Will Daugherty, CEO of the Pacific Science Center, describes the transformed courtyard as “an urban ecosystem that integrates water, native plants, and animals. The courtyard will continue to be a beautiful setting balancing the built environment and living things.”

Since the Science Center is located on traditional lands of Native people, “members of Indigenous communities will have central roles in the design, development, and construction, and the ongoing educational programming.” Members of other groups “historically excluded from STEM-oriented projects in this country will also play important roles in the project and ongoing programming.”

David Brewster
David Brewster
David Brewster, a founding member of Post Alley, has a long career in publishing, having founded Seattle Weekly, Sasquatch Books, and Crosscut.com. His civic ventures have been Town Hall Seattle and FolioSeattle.

4 COMMENTS

  1. This is sickening to me. Fix the pools, a unique Yamasaki beautiful creation. “an urban ecosystem that integrates water, native plants, and animals.” Right, a little herd of miniature deer sounds good, or will the animals be plastic statues?

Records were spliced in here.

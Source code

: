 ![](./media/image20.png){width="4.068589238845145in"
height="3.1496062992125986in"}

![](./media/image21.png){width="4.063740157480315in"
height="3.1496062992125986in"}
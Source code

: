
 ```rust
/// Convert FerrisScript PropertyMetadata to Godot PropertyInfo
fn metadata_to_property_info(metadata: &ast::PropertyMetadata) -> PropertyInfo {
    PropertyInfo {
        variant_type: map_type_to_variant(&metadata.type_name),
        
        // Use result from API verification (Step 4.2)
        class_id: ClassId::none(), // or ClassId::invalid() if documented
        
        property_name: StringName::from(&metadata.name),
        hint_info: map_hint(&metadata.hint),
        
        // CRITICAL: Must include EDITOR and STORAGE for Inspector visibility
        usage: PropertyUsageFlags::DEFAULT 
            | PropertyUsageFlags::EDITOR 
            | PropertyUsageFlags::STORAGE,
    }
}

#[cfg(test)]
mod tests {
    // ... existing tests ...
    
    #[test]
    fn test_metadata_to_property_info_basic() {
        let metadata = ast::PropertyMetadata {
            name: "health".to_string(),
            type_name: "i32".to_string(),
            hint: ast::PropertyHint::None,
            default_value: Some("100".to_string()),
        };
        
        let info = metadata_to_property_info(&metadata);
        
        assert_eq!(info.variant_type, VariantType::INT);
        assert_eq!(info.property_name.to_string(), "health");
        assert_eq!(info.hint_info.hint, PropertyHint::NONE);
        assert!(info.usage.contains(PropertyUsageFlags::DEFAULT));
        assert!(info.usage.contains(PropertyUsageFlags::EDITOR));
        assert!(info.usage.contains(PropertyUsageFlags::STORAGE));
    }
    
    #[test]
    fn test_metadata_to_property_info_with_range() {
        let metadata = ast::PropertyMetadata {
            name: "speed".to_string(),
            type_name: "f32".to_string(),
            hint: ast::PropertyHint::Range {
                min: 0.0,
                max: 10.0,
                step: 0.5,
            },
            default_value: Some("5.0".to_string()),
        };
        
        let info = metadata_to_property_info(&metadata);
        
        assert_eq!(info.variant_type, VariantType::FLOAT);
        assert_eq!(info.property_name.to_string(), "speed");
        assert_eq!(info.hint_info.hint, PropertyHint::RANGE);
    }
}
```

  2. While the Science Center is regularly called one of Yamasaki’s most iconic buildings, its guardians never cease to compromise the pristine Venetian idyll of its original design vision, with dinosaurs now stomping through through pools amid science-themed playground equipment and enormous banners advertising the place you’ve already chosen to visit. I attribute this, in part, to the original contradiction in the conception of the building, the inside always envisioned as a busy scientific fun house, the outside a meditative oasis granting respite from the mob scene of the 1962 World’s Fair. With the fair long over, who could resist having the fun spill out into the impossibly serene courtyard? Yamasaki’s facades do, after all, make great stage sets, seeming to invite some captivating performance to set against them. But architect would long ago have considered his design ruined by the treatment it has received.

    I have seen pools replaced with plantings in other Yamasaki buildings, but Wayne State University in Detroit has taken the opposite path, investing in gorgeous restorations of pools that have been drained for decades. Why is there not that kind of commitment in Seattle? The architect’s granddaughter, Katie Yamasaki, was floored by her resounding reception in Seattle when she came last month to present her children’s book on her grandfather. With so much interest in, and even passion for, Yamasaki in Seattle, why do we lag behind other cities in respecting, maintaining, restoring, and showcasing his definitive work?